▶ **YOUR TASK**: Before copying, remove every picture, and then repeat all entries below precisely as written.

══════════════════════════════

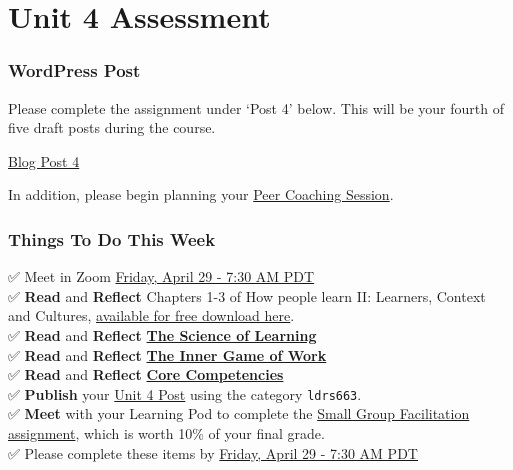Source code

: \documentclass[
]{book}
\begin{document}
\hypertarget{unit-4-assessment}{%
\section*{Unit 4 Assessment}\label{unit-4-assessment}}

\begin{wp}
\hypertarget{wordpress-post-1}{%
\subsubsection{WordPress Post}\label{wordpress-post-1}}

Please complete the assignment under `Post 4' below. This will be your fourth of five draft posts during the course.

\href{https://ma-lead.github.io/ldrs663/assessments.html\#post-4}{Blog Post 4}

In addition, please begin planning your \href{https://ma-lead.github.io/ldrs663/assessments.html\#peer-coaching-session-15}{Peer Coaching Session}.
\end{wp}

\begin{feedback}
\hypertarget{things-to-do-this-week}{%
\subsubsection{Things To Do This Week}\label{things-to-do-this-week}}

✅ Meet in Zoom \href{https://www.timeanddate.com/worldclock/fixedtime.html?msg=LDRS+663+Meeting\&iso=20220429T0730\&p1=1109\&ah=1\&am=30}{Friday, April 29 - 7:30 AM PDT}\\
✅ \textbf{Read} and \textbf{Reflect} Chapters 1-3 of How people learn II: Learners, Context and Cultures, \href{https://www.nap.edu/catalog/24783}{available for free download here}.\\
✅ \textbf{Read} and \textbf{Reflect} \href{https://deansforimpact.org/wp-content/uploads/2016/12/The_Science_of_Learning.pdf}{\textbf{The Science of Learning}}\\
✅ \textbf{Read} and \textbf{Reflect} \href{https://thesystemsthinker.com/the-inner-game-of-work-building-capability-in-the-workplace/}{\textbf{The Inner Game of Work}}\\
✅ \textbf{Read} and \textbf{Reflect} \href{https://coachfederation.org/core-competencies}{\textbf{Core Competencies}}\\
✅ \textbf{Publish} your \href{https://ma-lead.github.io/ldrs663/assessments.html\#post-4}{Unit 4 Post} using the category \texttt{ldrs663}.\\
✅ \textbf{Meet} with your Learning Pod to complete the \href{https://ma-lead.github.io/ldrs663/assessments.html\#small-group-facilitation-10}{Small Group Facilitation assignment}, which is worth 10\% of your final grade.\\
✅ Please complete these items by \href{https://www.timeanddate.com/worldclock/fixedtime.html?msg=LDRS+663+Meeting\&iso=20220429T0730\&p1=1109\&ah=1\&am=30}{Friday, April 29 - 7:30 AM PDT}
\end{feedback}
\end{document}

══════════════════════════════

▶ **ANSWER BOX**:
Source code

: \documentclass[
]{book}
\begin{document}
\hypertarget{unit-4-assessment}{%
\section*{Unit 4 Assessment}\label{unit-4-assessment}}

\begin{wp}
\hypertarget{wordpress-post-1}{%
\subsubsection{WordPress Post}\label{wordpress-post-1}}

Please complete the assignment under `Post 4' below. This will be your fourth of five draft posts during the course.

\href{https://ma-lead.github.io/ldrs663/assessments.html\#post-4}{Blog Post 4}

In addition, please begin planning your \href{https://ma-lead.github.io/ldrs663/assessments.html\#peer-coaching-session-15}{Peer Coaching Session}.
\end{wp}

\begin{feedback}
\hypertarget{things-to-do-this-week}{%
\subsubsection{Things To Do This Week}\label{things-to-do-this-week}}

✅ Meet in Zoom \href{https://www.timeanddate.com/worldclock/fixedtime.html?msg=LDRS+663+Meeting\&iso=20220429T0730\&p1=1109\&ah=1\&am=30}{Friday, April 29 - 7:30 AM PDT}\\
✅ \textbf{Read} and \textbf{Reflect} Chapters 1-3 of How people learn II: Learners, Context and Cultures, \href{https://www.nap.edu/catalog/24783}{available for free download here}.\\
✅ \textbf{Read} and \textbf{Reflect} \href{https://deansforimpact.org/wp-content/uploads/2016/12/The_Science_of_Learning.pdf}{\textbf{The Science of Learning}}\\
✅ \textbf{Read} and \textbf{Reflect} \href{https://thesystemsthinker.com/the-inner-game-of-work-building-capability-in-the-workplace/}{\textbf{The Inner Game of Work}}\\
✅ \textbf{Read} and \textbf{Reflect} \href{https://coachfederation.org/core-competencies}{\textbf{Core Competencies}}\\
✅ \textbf{Publish} your \href{https://ma-lead.github.io/ldrs663/assessments.html\#post-4}{Unit 4 Post} using the category \texttt{ldrs663}.\\
✅ \textbf{Meet} with your Learning Pod to complete the \href{https://ma-lead.github.io/ldrs663/assessments.html\#small-group-facilitation-10}{Small Group Facilitation assignment}, which is worth 10\% of your final grade.\\
✅ Please complete these items by \href{https://www.timeanddate.com/worldclock/fixedtime.html?msg=LDRS+663+Meeting\&iso=20220429T0730\&p1=1109\&ah=1\&am=30}{Friday, April 29 - 7:30 AM PDT}
\end{feedback}
\end{document}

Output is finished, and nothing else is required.